As shown in Table 2, the complete reward function achieves the best overall braking performance, yielding the shortest braking distance of 0.359 m and a maximum payload swing angle of 0.027 rad. The ablation results demonstrate that each reward component contributes to the learning objective from a different perspective.

When the state tracking reward is removed, the braking distance increases from 0.359 m to 0.397 m, corresponding to an increase of 10.28%, while the maximum payload swing angle decreases slightly from 0.027 rad to 0.026 rad. This result indicates that the state tracking reward primarily contributes to braking efficiency by guiding the controller toward the desired braking trajectory.

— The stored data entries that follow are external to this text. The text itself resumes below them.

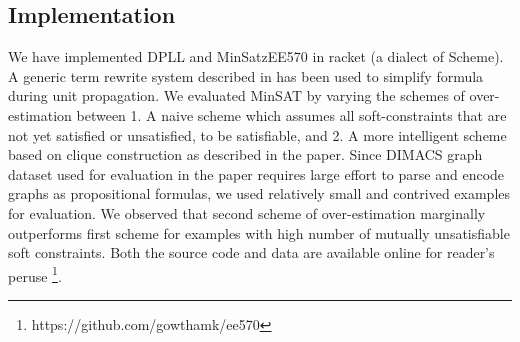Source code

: \subsection{Implementation}
We have implemented DPLL and MinSatzEE570 in racket (a dialect of Scheme). A
generic term rewrite system described in \cite{rewrite} has been used to
simplify formula during unit propagation. We evaluated MinSAT by varying the
schemes of over-estimation between 1. A naive scheme which assumes all
soft-constraints that are not yet satisfied or unsatisfied, to be satisfiable,
and 2. A more intelligent scheme based on clique construction as described in
the paper. Since DIMACS graph dataset used for evaluation in the paper requires
large effort to parse and encode graphs as propositional formulas, we used
relatively small and contrived examples for evaluation. We observed that second
scheme of over-estimation marginally outperforms first scheme for examples with
high number of mutually unsatisfiable soft constraints. Both the source code and
data are available online for reader's peruse
\footnote{https://github.com/gowthamk/ee570}.

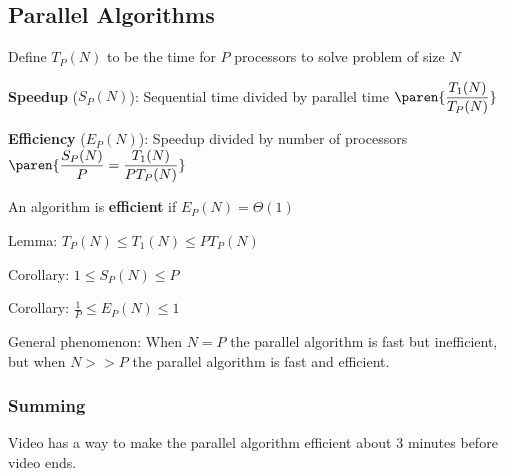 \subsection{Parallel Algorithms}

Define $T_P(N)$ to be the time for $P$ processors to solve problem of size $N$

\textbf{Speedup} ($S_P(N)$): Sequential time divided by parallel time $\displaystyle \paren{\frac{T_1(N)}{T_P(N)}}$

\textbf{Efficiency} ($E_P(N)$): Speedup divided by number of processors $\displaystyle \paren{\frac{S_P(N)}{P} = \frac{T_1(N)}{PT_P(N)}}$

An algorithm is \textbf{efficient} if $E_P(N) = \Theta(1)$

Lemma: $T_P(N) \leq T_1(N) \leq PT_P(N)$

Corollary: $1 \leq S_P(N) \leq P$

Corollary: $\displaystyle \frac 1 P \leq E_P(N) \leq 1$

General phenomenon: When $N = P$ the parallel algorithm is fast but inefficient, but when $N >> P$ the parallel algorithm is fast and efficient.

\subsubsection*{Summing}

Video has a way to make the parallel algorithm efficient about 3 minutes before video ends.
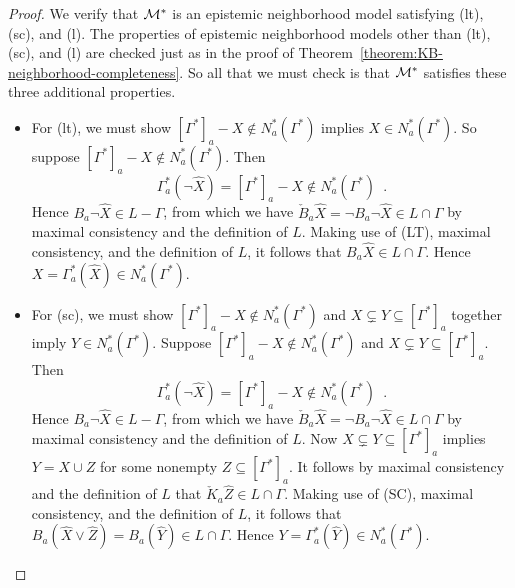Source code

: \documentclass[12pt]{article}
\newcommand{\XXXcomment}[1]{}
\newcommand{\XXXcomment}[1]{\marginpar{\color{blue}{\footnotesize #1}}}
\theoremstyle{definition}
\newcommand{\M}{{\cal M}}      %
\begin{document}
\begin{proof}
  We verify that $\M^*$ is an epistemic neighborhood model satisfying
  (lt), (sc), and (l).  The properties of epistemic neighborhood
  models other than (lt), (sc), and (l) are checked just as in the
  proof of Theorem~\ref{theorem:KB-neighborhood-completeness}.  So all
  that we must check is that $\M^*$ satisfies these three additional
  properties.
  \begin{itemize}
  \item For (lt), we must show $[\Gamma^*]_a-X\notin N^*_a(\Gamma^*)$
    implies $X\in N^*_a(\Gamma^*)$. So suppose
    $[\Gamma^*]_a-X\notin N^*_a(\Gamma^*)$.  Then
    \[
    \Gamma^*_a(\lnot\hat X)=[\Gamma^*]_a-X\notin
    N^*_a(\Gamma^*)\enspace.
    \]
    Hence $B_a\lnot\hat X\in L-\Gamma$, from which we have $\check
    B_a\hat X=\lnot B_a\lnot\hat X\in L\cap\Gamma$ by maximal
    consistency and the definition of $L$.  Making use of (LT),
    maximal consistency, and the definition of $L$, it follows that
    $B_a\hat X\in L\cap\Gamma$.  Hence $X=\Gamma^*_a(\hat X)\in
    N^*_a(\Gamma^*)$.

  \item For (sc), we must show $[\Gamma^*]_a-X\notin N^*_a(\Gamma^*)$ and
    $X\subsetneq Y\subseteq[\Gamma^*]_a$ together imply $Y\in
    N^*_a(\Gamma^*)$.  Suppose $[\Gamma^*]_a-X\notin N^*_a(\Gamma^*)$ and
    $X\subsetneq Y\subseteq[\Gamma^*]_a$. Then
    \[
    \Gamma^*_a(\lnot\hat X)=[\Gamma^*]_a-X\notin
    N^*_a(\Gamma^*)\enspace.
    \]
    Hence $B_a\lnot\hat X\in L-\Gamma$, from which we have $\check
    B_a\hat X=\lnot B_a\lnot\hat X\in L\cap\Gamma$ by maximal
    consistency and the definition of $L$. Now $X\subsetneq
    Y\subseteq[\Gamma^*]_a$ implies $Y=X\cup Z$ for some nonempty
    $Z\subseteq[\Gamma^*]_a$.  It follows by maximal consistency and
    the definition of $L$ that $\check K_a\hat Z\in L\cap\Gamma$.
    Making use of (SC), maximal consistency, and the definition of
    $L$, it follows that $B_a(\hat X\lor\hat Z)=B_a(\hat Y)\in
    L\cap\Gamma$.  Hence $Y=\Gamma^*_a(\hat Y)\in N^*_a(\Gamma^*)$.

    \XXXcomment{The proof of property (l) needs to be checked
      carefully.\hfill--br}


\end{itemize}
\end{proof}
\end{document}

Without this reward term, the controller is less effective in achieving rapid braking performance.

Removing the control constraint reward increases the braking distance to 0.379 m, which is 5.28% higher than that obtained with the complete reward function, while the maximum payload swing angle remains unchanged at 0.027 rad. This finding suggests that the control constraint reward contributes to braking efficiency by encouraging control actions that satisfy system constraints and actuator limitations during the braking process.

When the parameter optimization reward is excluded, the braking distance increases from 0.359 m to 0.386 m, representing an increase of 7.22%, while the maximum payload swing angle increases from 0.027 rad to 0.028 rad, corresponding to an increase of 3.70%. These results indicate that the parameter optimization reward plays an important role in the online optimization process. In particular, this reward term primarily facilitates the adaptive adjustment of the braking reference trajectory parameters, enabling the controller to generate state-dependent braking profiles that effectively balance braking distance reduction and payload swing suppression. In addition, it also contributes to the online tuning of MPC parameters, further enhancing the adaptability of the control framework under varying operating conditions.

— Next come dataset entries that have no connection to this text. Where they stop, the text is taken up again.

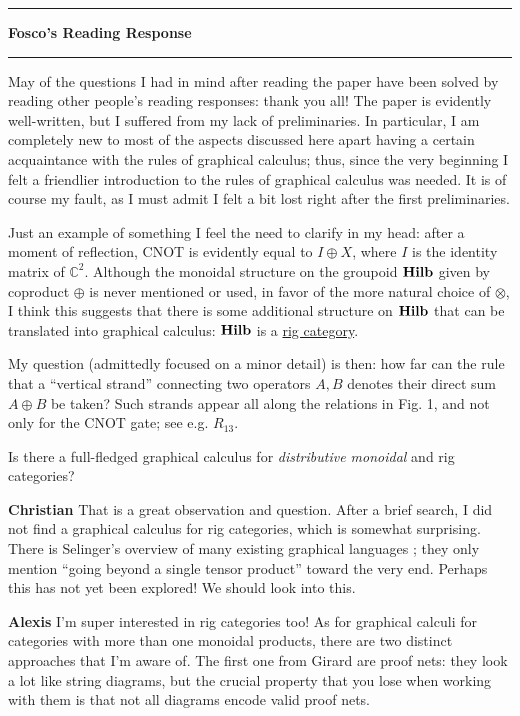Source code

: \documentclass{amsart}
\newcommand{\iam}[1]{
  \vspace{0.25em}
  \hrule
  \vspace{0.25em}
  \textbf{{#1}'s Reading Response}
  \vspace{0.25em}
  \hrule
  \vspace{1em}
}
\newcommand{\respond}[1]{
  \vspace{1em} \textbf{#1}
}
\begin{document}
\iam{Fosco}

May of the questions I had in mind after reading the  paper have been solved by reading other people's reading responses: thank you all! The paper is evidently well-written, but I suffered from my lack of preliminaries. In particular, I am completely new to most of the aspects discussed here apart having a certain acquaintance with the rules of graphical calculus; thus, since the very beginning I felt a friendlier introduction to the rules of graphical calculus was needed. It is of course my fault, as I must admit I felt a bit lost right after the first preliminaries.

Just an example of something I feel the need to clarify in my head: after a moment of reflection, CNOT is evidently equal to $I\oplus X$, where $I$ is the identity matrix of $\mathbb C^2$. Although the monoidal structure on the groupoid $\bf Hilb$ given by coproduct $\oplus$ is never mentioned or used, in favor of the more natural choice of $\otimes$, I think this suggests that there is some additional structure on $\bf Hilb$ that can be translated into graphical calculus: $\bf Hilb$ is a \href{https://ncatlab.org/nlab/show/rig+category}{rig category}.

My question (admittedly focused on a minor detail) is then: how far can the rule that a ``vertical strand'' connecting two operators $A,B$ denotes their direct sum $A\oplus B$ be taken? Such strands appear all along the relations in Fig. 1, and not only for the CNOT gate; see e.g. $R_{13}$.

Is there a full-fledged graphical calculus for \emph{distributive monoidal} and rig categories?

\respond{Christian} That is a great observation and question. After a brief search, I did not find a graphical calculus for rig categories, which is somewhat surprising. There is Selinger's overview of many existing graphical languages \cite{SelingerSurvey}; they only mention ``going beyond a single tensor product'' toward the very end. Perhaps this has not yet been explored! We should look into this.

\respond{Alexis} I'm super interested in rig categories too! As for graphical calculi for categories with more than one monoidal products, there are two distinct approaches that I'm aware of. The first one from Girard are proof nets: they look a lot like string diagrams, but the crucial property that you lose when working with them is that not all diagrams encode valid proof nets.
\end{document}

The most significant deterioration in swing suppression performance is observed when the safety constraint penalty is removed. Although the braking distance increases only slightly from 0.360 m to 0.363 m, corresponding to an increase of 0.83%, the maximum payload swing angle increases from 0.027 rad to 0.031 rad, representing an increase of 14.81%. This result indicates that the safety constraint penalty plays a crucial role in incorporating safety-related objectives into the learning process and effectively limiting excessive payload oscillations during emergency braking.

Overall, the ablation study demonstrates that the four reward components are complementary and collectively contribute to the overall performance of the proposed TD3-MPC framework. The complete reward function achieves the most favorable trade-off between braking distance reduction and payload swing suppression, thereby validating the rationality and effectiveness of the proposed reward function design.

Based on the adopted reward structure, the proposed TD3-MPC framework is further evaluated under three representative operating scenarios and compared with the conventional MPC controller. The corresponding state responses presented in Figure 5, Figure 6, Figure 7, Figure 8, Figure 9 and Figure 10 are used to evaluate the effectiveness of the TD3-MPC framework and its capability to improve braking performance under different operating conditions.

Figure 5 compares the state response of the proposed TD3-MPC method and conventional MPC under Scenario 1. In terms of braking performance, TD3-MPC achieves a braking distance of 0.359 m, representing a 22.6% reduction compared with 0.464 m for conventional MPC, indicating higher braking efficiency. For payload swing suppression, TD3-MPC limits the maximum swing angle within 0.027 rad, slightly outperforming conventional MPC (0.029 rad). Moreover, the swing response under TD3-MPC converges faster to zero and exhibits improved stability, whereas conventional MPC shows slower convergence and reduced control accuracy. Regarding velocity response, TD3-MPC achieves faster deceleration, reaching a zero-velocity steady state at approximately 5.1 s, while conventional MPC exhibits a slower and delayed braking process.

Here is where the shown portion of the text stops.